A lot of the praise sounds so weird when it boils down to "they don't have easy fast travel!" or "there's no additional saves!"

dark souls birthed an entire subgenre off the back of the conceit of "what if you couldn't quicksave/quickload every 5 seconds and had to take your health seriously", it's not that weird

Vermain
Sep 5, 2006



johnny park posted:

I'm not the one that brought up the ludonarrative aspect of the encounter design, lol

it's not ludonarrative, it's experiential: the world feels alive because there are monsters everywhere and not vast swathes of empty space, and it feels hostile because there are monsters that will attack you

Vermain
Sep 5, 2006



Zodack posted:

I have requested a forgery of an Elite Camping Kit be made and it appears to have simply duplicated the item. Talk about convincing

it really should just be, like, a cardboard cutout of a tent if you try to camp with it

Vermain
Sep 5, 2006



Ms Adequate posted:

Sterling absolutely loving hates MTX and does not consider there to be any legitimate reasons to have them or excuses that exculpate them, like, ever. I could 100% believe she has played the poo poo out of the game and it has not changed what she says about this aspect of it one bit. Not saying she has mind you, just that I'm quite confident in saying that playing the game wouldn't change her stance on how they're implemented or that they're there at all.

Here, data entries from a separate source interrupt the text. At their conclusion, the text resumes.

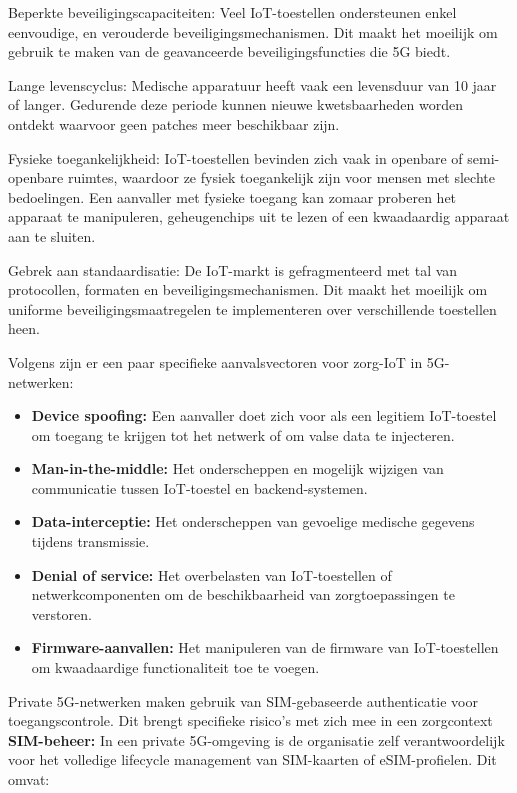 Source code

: Beperkte beveiligingscapaciteiten: Veel IoT-toestellen ondersteunen enkel eenvoudige, en verouderde beveiligingsmechanismen. Dit maakt het moeilijk om gebruik te maken van de geavanceerde beveiligingsfuncties die 5G biedt.
\vspace{0.5cm}

Lange levenscyclus: Medische apparatuur heeft vaak een levensduur van 10 jaar of langer. Gedurende deze periode kunnen nieuwe kwetsbaarheden worden ontdekt waarvoor geen patches meer beschikbaar zijn.
\vspace{0.5cm}

Fysieke toegankelijkheid: IoT-toestellen bevinden zich vaak in openbare of semi-openbare ruimtes, waardoor ze fysiek toegankelijk zijn voor mensen met slechte bedoelingen. Een aanvaller met fysieke toegang kan zomaar proberen het apparaat te manipuleren, geheugenchips uit te lezen of een kwaadaardig apparaat aan te sluiten.
\vspace{0.5cm} 

Gebrek aan standaardisatie: De IoT-markt is gefragmenteerd met tal van protocollen, formaten en beveiligingsmechanismen. Dit maakt het moeilijk om uniforme beveiligingsmaatregelen te implementeren over verschillende toestellen heen.
\vspace{0.5cm}

Volgens \autocite{ENISA2022} zijn er een paar specifieke aanvalsvectoren voor zorg-IoT in 5G-netwerken:

\begin{itemize}
	\item \textbf{Device spoofing:} Een aanvaller doet zich voor als een legitiem IoT-toestel om toegang te krijgen tot het netwerk of om valse data te injecteren.
	\item \textbf{Man-in-the-middle:} Het onderscheppen en mogelijk wijzigen van communicatie tussen IoT-toestel en backend-systemen.
	\item \textbf{Data-interceptie:} Het onderscheppen van gevoelige medische gegevens tijdens transmissie.
	\item \textbf{Denial of service:} Het overbelasten van IoT-toestellen of netwerkcomponenten om de beschikbaarheid van zorgtoepassingen te verstoren.
	\item \textbf{Firmware-aanvallen:} Het manipuleren van de firmware van IoT-toestellen om kwaadaardige functionaliteit toe te voegen.
\end{itemize}
\vspace{0.5cm}
Private 5G-netwerken maken gebruik van SIM-gebaseerde authenticatie voor toegangscontrole. Dit brengt specifieke risico's met zich mee in een zorgcontext 
\vspace{0.5cm}
\textbf{SIM-beheer:} In een private 5G-omgeving is de organisatie zelf verantwoordelijk voor het volledige lifecycle management van SIM-kaarten of eSIM-profielen. Dit omvat:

she strongly disliked death stranding for being a game about navigating hostile terrain so i think this is more just a "i don't like the friction" situation

Vermain
Sep 5, 2006



Jack Trades posted:

There's a much better mod now for adjusting the difficulty.

https://www.nexusmods.com/dragonsdogma2/mods/195?tab=description

I still wonder what the "dynamic difficulty" they talked about supposed to be.

it's presumably something similar to other RE engine games where there's a hidden value that tracks roughly how well you're doing in combat (like damage taken, number of times your pawns get knocked out, etc.) and it adjusts enemy damage taken/dealt modifiers as a consequence. it might just be that the combat balance is borked enough with poo poo like sorcs/thieves/arcane archers that the modest adjustments aren't enough to make much of a dent

Vermain
Sep 5, 2006



Jack Trades posted:

After I get to the big desert city, will I be able to beeline to the Warfarer trainer right away?

you've still got a long trek to get to him, unfortunately, but there's nothing preventing you from getting there

Vermain
Sep 5, 2006



Basic Chunnel posted:

From any objective distance this game is jank city, and like a lot of jank games its ambitions and semi-accidental system interactions make it feel novel even with its many rough edges. But it’s kind of weird to see ppl coming around on this specific game as a deliberate, holistic work without the reservations you’d see with like, Kenshi or Arcanum (which this game REALLY reminds me of)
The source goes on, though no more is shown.